INSTRUCTIONS TO FOLLOW => Filter the records below for the word "parte". Copy each line that holds it.

══════

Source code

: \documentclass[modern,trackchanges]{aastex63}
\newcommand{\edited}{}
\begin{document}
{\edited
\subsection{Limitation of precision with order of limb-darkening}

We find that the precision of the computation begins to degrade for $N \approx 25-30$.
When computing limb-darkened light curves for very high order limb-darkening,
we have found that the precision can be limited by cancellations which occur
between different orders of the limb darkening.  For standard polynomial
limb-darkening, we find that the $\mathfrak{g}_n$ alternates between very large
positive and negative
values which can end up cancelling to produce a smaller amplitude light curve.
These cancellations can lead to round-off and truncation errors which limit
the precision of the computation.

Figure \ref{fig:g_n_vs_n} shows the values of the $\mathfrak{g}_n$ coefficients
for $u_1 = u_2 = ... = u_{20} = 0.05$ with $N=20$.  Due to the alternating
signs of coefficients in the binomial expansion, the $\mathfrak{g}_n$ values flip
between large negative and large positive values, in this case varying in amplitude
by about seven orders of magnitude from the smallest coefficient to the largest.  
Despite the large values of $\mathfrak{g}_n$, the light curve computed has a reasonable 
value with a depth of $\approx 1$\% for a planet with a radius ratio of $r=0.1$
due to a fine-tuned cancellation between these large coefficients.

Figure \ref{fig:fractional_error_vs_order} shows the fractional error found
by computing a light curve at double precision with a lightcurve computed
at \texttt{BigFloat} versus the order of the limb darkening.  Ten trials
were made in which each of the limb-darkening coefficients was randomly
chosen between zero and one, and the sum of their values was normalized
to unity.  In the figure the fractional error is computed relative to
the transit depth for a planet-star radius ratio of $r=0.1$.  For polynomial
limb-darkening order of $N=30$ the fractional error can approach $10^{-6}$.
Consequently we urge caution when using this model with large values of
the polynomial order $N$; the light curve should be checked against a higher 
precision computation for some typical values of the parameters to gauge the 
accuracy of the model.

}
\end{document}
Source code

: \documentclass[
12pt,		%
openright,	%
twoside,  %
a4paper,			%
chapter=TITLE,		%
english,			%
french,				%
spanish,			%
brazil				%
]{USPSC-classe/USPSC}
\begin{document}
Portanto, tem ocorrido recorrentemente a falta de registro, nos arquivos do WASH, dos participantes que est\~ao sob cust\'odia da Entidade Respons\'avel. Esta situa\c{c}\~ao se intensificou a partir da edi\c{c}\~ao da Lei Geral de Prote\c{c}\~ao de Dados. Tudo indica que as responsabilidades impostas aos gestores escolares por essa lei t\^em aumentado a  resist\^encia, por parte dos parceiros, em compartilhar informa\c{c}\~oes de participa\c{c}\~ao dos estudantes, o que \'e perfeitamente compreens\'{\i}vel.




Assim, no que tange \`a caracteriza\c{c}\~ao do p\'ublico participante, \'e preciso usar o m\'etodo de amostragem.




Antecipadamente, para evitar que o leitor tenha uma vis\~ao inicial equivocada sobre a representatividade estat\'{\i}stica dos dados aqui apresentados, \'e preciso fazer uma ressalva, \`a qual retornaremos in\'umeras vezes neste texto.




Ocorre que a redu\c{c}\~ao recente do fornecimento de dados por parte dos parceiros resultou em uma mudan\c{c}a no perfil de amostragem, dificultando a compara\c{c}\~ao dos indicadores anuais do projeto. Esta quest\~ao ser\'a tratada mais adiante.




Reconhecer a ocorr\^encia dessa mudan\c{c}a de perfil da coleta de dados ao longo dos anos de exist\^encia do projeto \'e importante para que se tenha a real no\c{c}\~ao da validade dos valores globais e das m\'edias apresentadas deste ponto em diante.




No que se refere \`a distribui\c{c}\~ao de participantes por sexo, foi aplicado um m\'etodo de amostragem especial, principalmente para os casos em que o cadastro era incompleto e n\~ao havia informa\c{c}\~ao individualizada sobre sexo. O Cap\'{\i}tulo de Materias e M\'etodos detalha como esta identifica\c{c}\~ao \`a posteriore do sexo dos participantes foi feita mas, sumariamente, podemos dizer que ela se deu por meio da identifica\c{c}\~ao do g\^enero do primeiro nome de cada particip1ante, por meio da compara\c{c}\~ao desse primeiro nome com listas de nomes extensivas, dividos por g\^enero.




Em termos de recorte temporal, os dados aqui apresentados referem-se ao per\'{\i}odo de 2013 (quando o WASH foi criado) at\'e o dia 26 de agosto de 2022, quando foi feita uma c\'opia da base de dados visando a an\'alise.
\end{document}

══════

ANSWER TO THIS EXERCISE =>
Portanto, tem ocorrido recorrentemente a falta de registro, nos arquivos do WASH, dos participantes que est\~ao sob cust\'odia da Entidade Respons\'avel. Esta situa\c{c}\~ao se intensificou a partir da edi\c{c}\~ao da Lei Geral de Prote\c{c}\~ao de Dados. Tudo indica que as responsabilidades impostas aos gestores escolares por essa lei t\^em aumentado a  resist\^encia, por parte dos parceiros, em compartilhar informa\c{c}\~oes de participa\c{c}\~ao dos estudantes, o que \'e perfeitamente compreens\'{\i}vel.
Ocorre que a redu\c{c}\~ao recente do fornecimento de dados por parte dos parceiros resultou em uma mudan\c{c}a no perfil de amostragem, dificultando a compara\c{c}\~ao dos indicadores anuais do projeto. Esta quest\~ao ser\'a tratada mais adiante.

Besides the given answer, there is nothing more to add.